We’re not the joke anymore. We’re the feel-good story. We’re the proof that success can come to those who keep pushing on. Finally, everyone else gets to see what I’ve been seeing for years. Yeah, we’ve had rough years, and there have been times I’ve joked too about the Royals being the farm team for the other major league teams, but in my heart I believed, and I know there are a lot more like me out there.

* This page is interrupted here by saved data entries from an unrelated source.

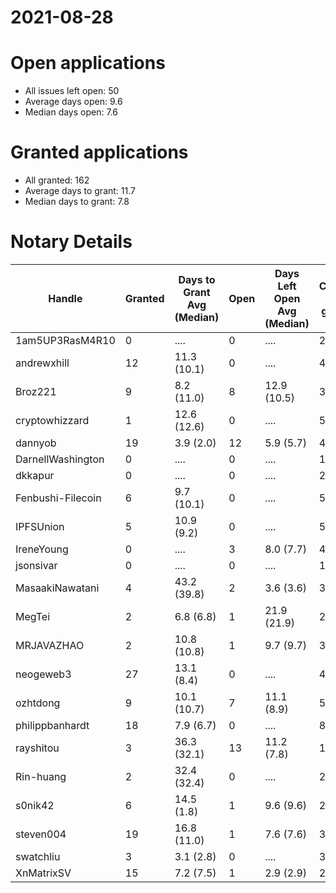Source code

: 2021-08-28
==========

# Open applications

- All issues left open: 50
- Average days open: 9.6
- Median days open: 7.6

# Granted applications

- All granted: 162
- Average days to grant: 11.7
- Median days to grant: 7.8

# Notary Details

| Handle            |   Granted | Days to Grant Avg (Median)   |   Open | Days Left Open Avg (Median)   |   Closed (no grant) |
|-------------------|-----------|------------------------------|--------|-------------------------------|---------------------|
| 1am5UP3RasM4R10   |         0 | ....                         |      0 | ....                          |                   2 |
| andrewxhill       |        12 | 11.3  (10.1)                 |      0 | ....                          |                  41 |
| Broz221           |         9 | 8.2  (11.0)                  |      8 | 12.9  (10.5)                  |                  35 |
| cryptowhizzard    |         1 | 12.6  (12.6)                 |      0 | ....                          |                   5 |
| dannyob           |        19 | 3.9  (2.0)                   |     12 | 5.9  (5.7)                    |                  49 |
| DarnellWashington |         0 | ....                         |      0 | ....                          |                   1 |
| dkkapur           |         0 | ....                         |      0 | ....                          |                   2 |
| Fenbushi-Filecoin |         6 | 9.7  (10.1)                  |      0 | ....                          |                  55 |
| IPFSUnion         |         5 | 10.9  (9.2)                  |      0 | ....                          |                   5 |
| IreneYoung        |         0 | ....                         |      3 | 8.0  (7.7)                    |                   4 |
| jsonsivar         |         0 | ....                         |      0 | ....                          |                  13 |
| MasaakiNawatani   |         4 | 43.2  (39.8)                 |      2 | 3.6  (3.6)                    |                  30 |
| MegTei            |         2 | 6.8  (6.8)                   |      1 | 21.9  (21.9)                  |                   2 |
| MRJAVAZHAO        |         2 | 10.8  (10.8)                 |      1 | 9.7  (9.7)                    |                   3 |
| neogeweb3         |        27 | 13.1  (8.4)                  |      0 | ....                          |                  46 |
| ozhtdong          |         9 | 10.1  (10.7)                 |      7 | 11.1  (8.9)                   |                  50 |
| philippbanhardt   |        18 | 7.9  (6.7)                   |      0 | ....                          |                  82 |
| rayshitou         |         3 | 36.3  (32.1)                 |     13 | 11.2  (7.8)                   |                  18 |
| Rin-huang         |         2 | 32.4  (32.4)                 |      0 | ....                          |                   2 |
| s0nik42           |         6 | 14.5  (1.8)                  |      1 | 9.6  (9.6)                    |                  22 |
| steven004         |        19 | 16.8  (11.0)                 |      1 | 7.6  (7.6)                    |                  39 |
| swatchliu         |         3 | 3.1  (2.8)                   |      0 | ....                          |                   3 |
| XnMatrixSV        |        15 | 7.2  (7.5)                   |      1 | 2.9  (2.9)                    |                  24 |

So why is there so much emotion tied up in this? I’m not sure. But I know I’m also thinking about my dad right now. In 1985, he worked for Marion Laboratories, owned by Ewing Kauffman, who owned the Royals. Thanks to Kauffman’s generosity with his employees, we got to go to a lot of games as a kid. I remember the cotton candy, the roar of the crowd, being silly with my siblings. I remember eating hot dogs at home early so we could leave as soon as Dad got home. I remember my parents going to the World Series and watching the Royals win, and even then, at 9 years old, I was aware enough to be excited and jealous. So now, with my dad gone over two years, I wish he could be here to see this. I wish he could be there at the watch parties with my mom and my siblings. But I’m so thankful that he helped bring this game to my life. I’m so thankful that he helped it become something I can share with my family and my friends. Maybe that’s where the emotion comes from, from having these experiences be so intertwined with the people you love.

I’ll be watching the World Series starting on Tuesday, waving my rally towel and cheering on my underdogs-made-champions. I want them to win. I believe they *will* win. But in so many ways, they already have.